=== Problem statement ===
When a line in the entries below contains the word "Chipp", copy that line.
----- Extracted records -----
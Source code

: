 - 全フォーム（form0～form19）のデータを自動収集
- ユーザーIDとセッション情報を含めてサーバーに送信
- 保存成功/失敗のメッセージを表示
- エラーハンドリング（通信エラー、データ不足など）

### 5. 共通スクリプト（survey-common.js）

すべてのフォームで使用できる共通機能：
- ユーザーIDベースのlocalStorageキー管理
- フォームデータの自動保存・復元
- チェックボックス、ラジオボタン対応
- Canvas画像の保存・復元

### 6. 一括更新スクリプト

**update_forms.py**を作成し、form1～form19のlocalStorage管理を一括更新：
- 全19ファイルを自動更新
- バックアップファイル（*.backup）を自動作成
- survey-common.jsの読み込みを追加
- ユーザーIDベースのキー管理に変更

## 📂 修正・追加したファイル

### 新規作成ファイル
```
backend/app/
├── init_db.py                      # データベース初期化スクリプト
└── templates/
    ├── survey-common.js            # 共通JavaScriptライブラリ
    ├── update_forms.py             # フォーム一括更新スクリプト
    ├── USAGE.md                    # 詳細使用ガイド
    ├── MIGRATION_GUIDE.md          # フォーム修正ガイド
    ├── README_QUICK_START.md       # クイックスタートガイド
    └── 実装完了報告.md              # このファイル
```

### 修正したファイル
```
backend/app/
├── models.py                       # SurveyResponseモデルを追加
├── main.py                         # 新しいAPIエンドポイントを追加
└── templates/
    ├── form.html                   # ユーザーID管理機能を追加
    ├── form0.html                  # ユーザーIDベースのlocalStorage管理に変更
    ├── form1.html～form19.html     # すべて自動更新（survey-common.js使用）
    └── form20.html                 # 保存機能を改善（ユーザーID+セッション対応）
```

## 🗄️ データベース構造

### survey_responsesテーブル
-----
----- Extracted records -----
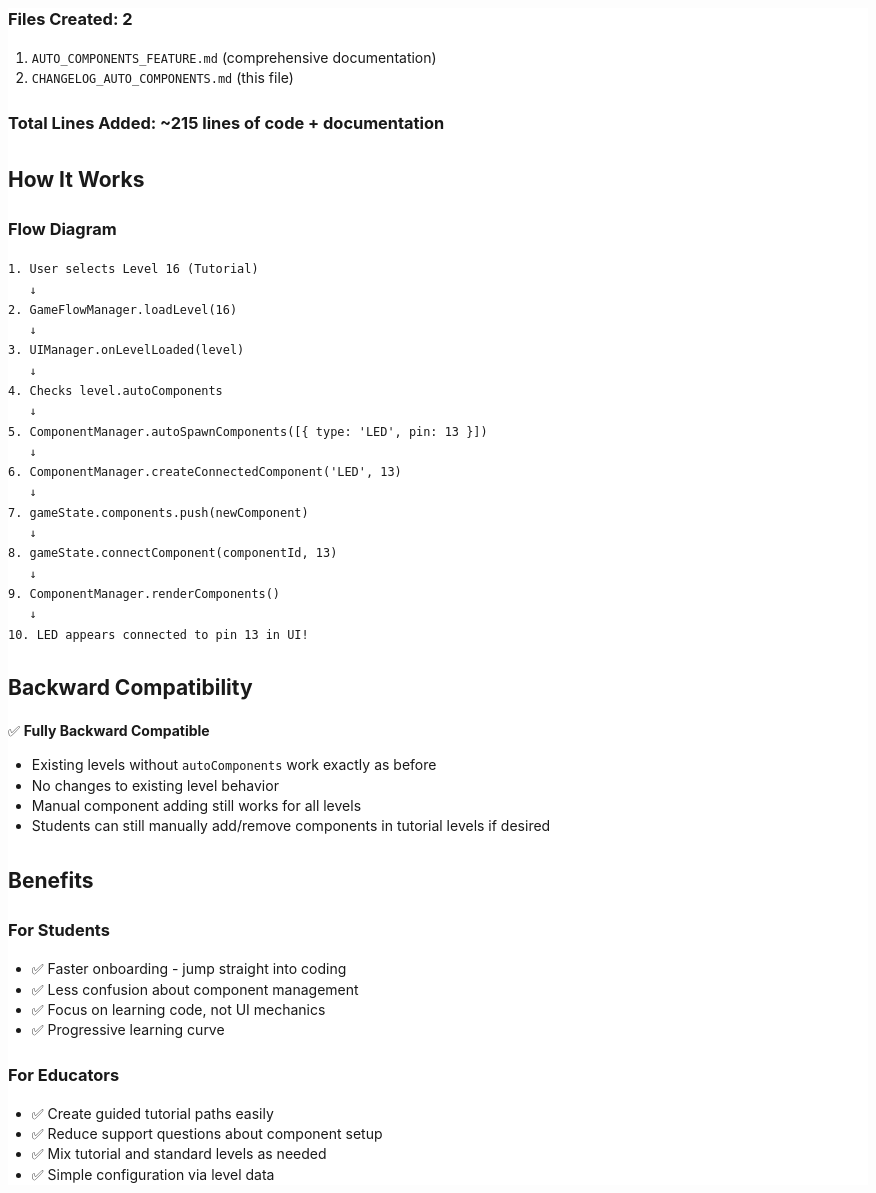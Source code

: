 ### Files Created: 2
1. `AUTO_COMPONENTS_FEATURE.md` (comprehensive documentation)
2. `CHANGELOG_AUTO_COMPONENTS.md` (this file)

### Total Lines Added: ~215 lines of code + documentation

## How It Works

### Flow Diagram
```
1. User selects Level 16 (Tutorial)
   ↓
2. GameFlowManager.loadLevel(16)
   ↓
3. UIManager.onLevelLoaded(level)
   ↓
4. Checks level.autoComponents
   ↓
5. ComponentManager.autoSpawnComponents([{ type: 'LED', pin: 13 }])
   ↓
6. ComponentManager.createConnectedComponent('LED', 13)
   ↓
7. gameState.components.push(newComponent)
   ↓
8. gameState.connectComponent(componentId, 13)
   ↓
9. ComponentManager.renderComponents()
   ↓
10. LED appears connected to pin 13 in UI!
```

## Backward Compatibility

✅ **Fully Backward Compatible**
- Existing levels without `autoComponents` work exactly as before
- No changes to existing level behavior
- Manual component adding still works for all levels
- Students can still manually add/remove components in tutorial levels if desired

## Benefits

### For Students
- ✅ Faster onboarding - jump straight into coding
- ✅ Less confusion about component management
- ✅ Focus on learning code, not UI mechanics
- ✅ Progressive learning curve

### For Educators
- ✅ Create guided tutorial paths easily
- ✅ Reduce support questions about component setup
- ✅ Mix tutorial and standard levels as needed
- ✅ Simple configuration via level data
-----
----- Extracted records -----
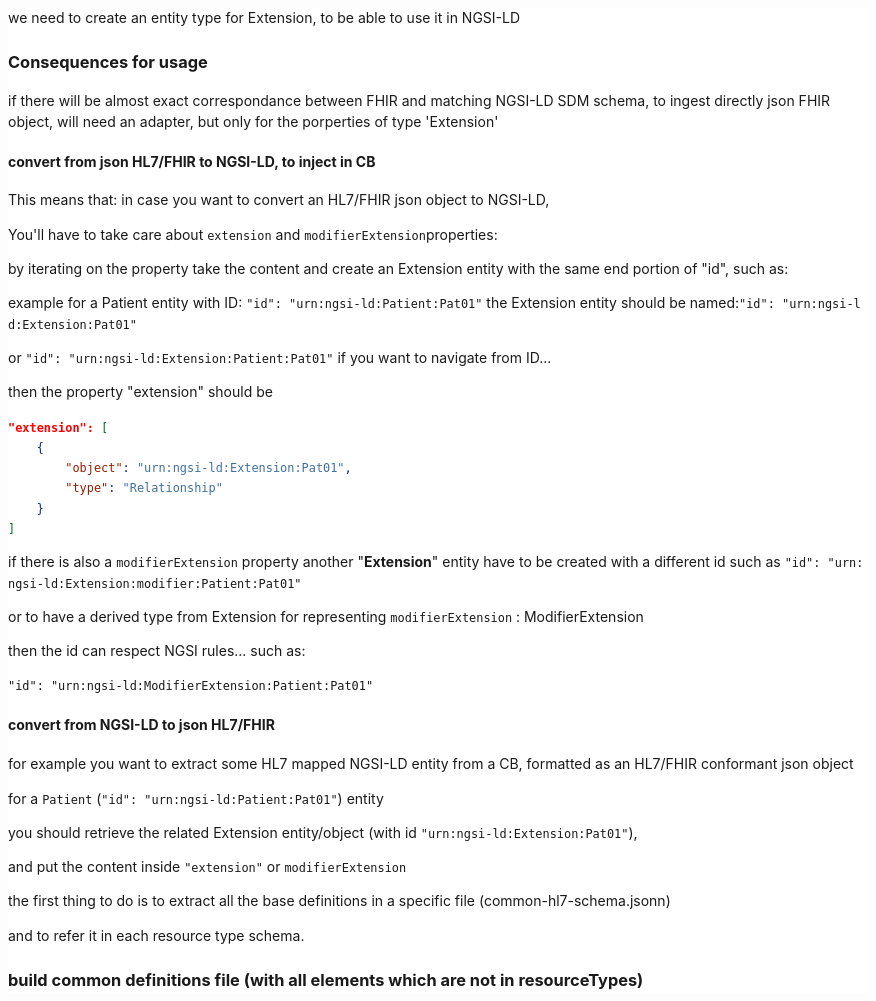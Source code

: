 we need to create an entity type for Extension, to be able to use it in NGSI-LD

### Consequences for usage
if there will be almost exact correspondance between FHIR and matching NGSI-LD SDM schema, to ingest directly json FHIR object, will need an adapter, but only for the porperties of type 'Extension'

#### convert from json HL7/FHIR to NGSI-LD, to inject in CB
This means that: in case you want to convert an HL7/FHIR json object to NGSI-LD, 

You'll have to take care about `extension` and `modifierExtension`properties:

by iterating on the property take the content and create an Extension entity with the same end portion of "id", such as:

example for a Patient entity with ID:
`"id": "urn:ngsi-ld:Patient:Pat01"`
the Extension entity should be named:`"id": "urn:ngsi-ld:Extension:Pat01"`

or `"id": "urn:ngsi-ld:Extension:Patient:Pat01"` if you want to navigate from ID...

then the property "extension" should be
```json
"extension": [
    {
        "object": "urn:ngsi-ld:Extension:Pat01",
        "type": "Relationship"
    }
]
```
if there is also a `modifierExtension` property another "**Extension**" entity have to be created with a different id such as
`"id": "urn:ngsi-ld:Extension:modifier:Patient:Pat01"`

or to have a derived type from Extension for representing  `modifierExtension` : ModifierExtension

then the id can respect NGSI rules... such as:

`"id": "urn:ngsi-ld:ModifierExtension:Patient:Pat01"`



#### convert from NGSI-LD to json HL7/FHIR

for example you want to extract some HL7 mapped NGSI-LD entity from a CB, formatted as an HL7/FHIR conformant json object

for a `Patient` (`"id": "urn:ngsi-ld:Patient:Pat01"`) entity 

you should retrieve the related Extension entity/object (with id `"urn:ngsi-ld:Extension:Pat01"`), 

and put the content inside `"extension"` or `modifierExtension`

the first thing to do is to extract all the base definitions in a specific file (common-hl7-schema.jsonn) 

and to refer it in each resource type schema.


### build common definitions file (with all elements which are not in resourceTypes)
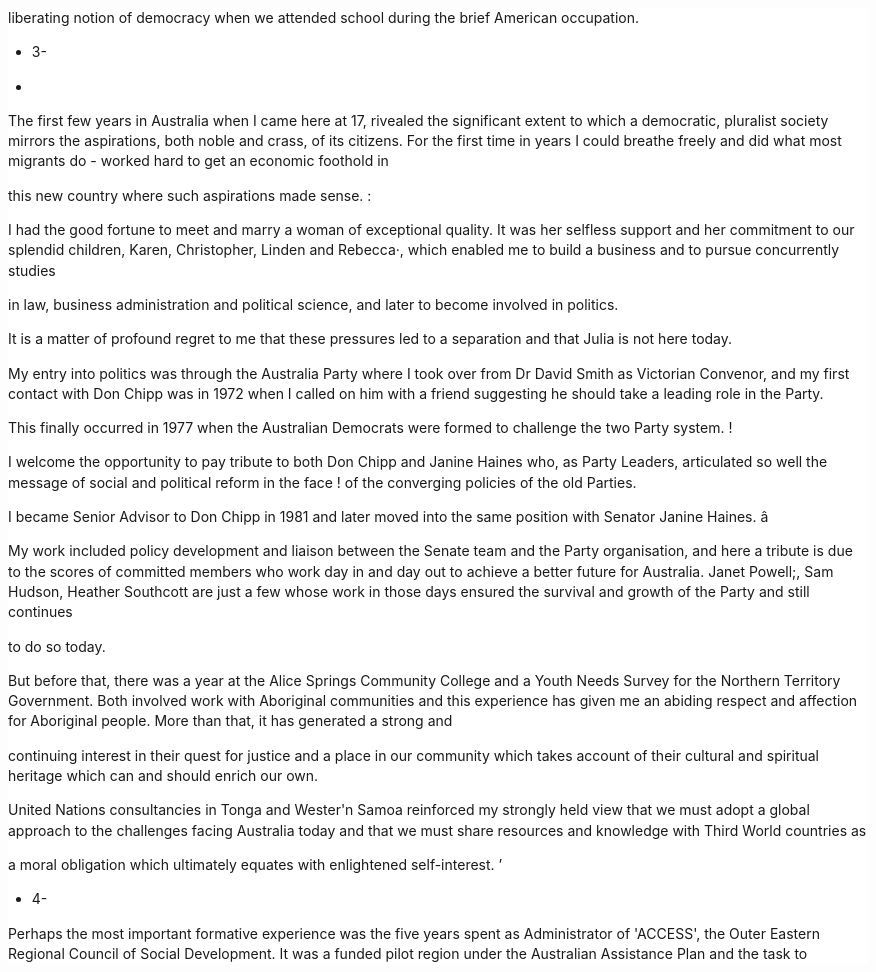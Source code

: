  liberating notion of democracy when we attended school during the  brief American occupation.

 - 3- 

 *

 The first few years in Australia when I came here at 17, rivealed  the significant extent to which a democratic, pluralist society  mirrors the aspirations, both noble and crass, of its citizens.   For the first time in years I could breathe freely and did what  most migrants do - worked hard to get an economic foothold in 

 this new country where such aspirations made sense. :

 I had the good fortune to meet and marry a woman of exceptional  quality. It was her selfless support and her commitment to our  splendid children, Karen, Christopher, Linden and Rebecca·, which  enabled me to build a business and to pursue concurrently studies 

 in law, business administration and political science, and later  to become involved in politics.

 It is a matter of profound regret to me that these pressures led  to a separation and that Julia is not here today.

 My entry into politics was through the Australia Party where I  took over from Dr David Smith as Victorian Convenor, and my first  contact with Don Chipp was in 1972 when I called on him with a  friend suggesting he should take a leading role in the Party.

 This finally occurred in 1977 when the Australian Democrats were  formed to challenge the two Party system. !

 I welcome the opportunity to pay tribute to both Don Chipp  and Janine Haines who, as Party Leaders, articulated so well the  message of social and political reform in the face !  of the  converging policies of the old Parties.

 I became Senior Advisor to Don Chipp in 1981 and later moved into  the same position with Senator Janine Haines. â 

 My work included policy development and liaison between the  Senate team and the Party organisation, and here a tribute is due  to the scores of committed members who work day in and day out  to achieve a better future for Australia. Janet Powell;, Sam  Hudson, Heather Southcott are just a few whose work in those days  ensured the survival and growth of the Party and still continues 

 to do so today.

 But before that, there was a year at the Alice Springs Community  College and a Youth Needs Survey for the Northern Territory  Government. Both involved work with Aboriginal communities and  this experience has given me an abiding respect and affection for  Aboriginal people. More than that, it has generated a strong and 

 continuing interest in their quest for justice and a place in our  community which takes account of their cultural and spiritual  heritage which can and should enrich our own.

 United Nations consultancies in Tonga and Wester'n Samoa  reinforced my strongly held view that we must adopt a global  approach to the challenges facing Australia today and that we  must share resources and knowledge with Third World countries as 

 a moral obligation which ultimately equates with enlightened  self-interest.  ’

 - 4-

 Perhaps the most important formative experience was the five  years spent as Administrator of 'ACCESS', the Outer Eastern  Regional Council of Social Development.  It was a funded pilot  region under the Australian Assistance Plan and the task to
-----
=== Output of the exercise ===
 My entry into politics was through the Australia Party where I  took over from Dr David Smith as Victorian Convenor, and my first  contact with Don Chipp was in 1972 when I called on him with a  friend suggesting he should take a leading role in the Party.
 I welcome the opportunity to pay tribute to both Don Chipp  and Janine Haines who, as Party Leaders, articulated so well the  message of social and political reform in the face !  of the  converging policies of the old Parties.
 I became Senior Advisor to Don Chipp in 1981 and later moved into  the same position with Senator Janine Haines. â 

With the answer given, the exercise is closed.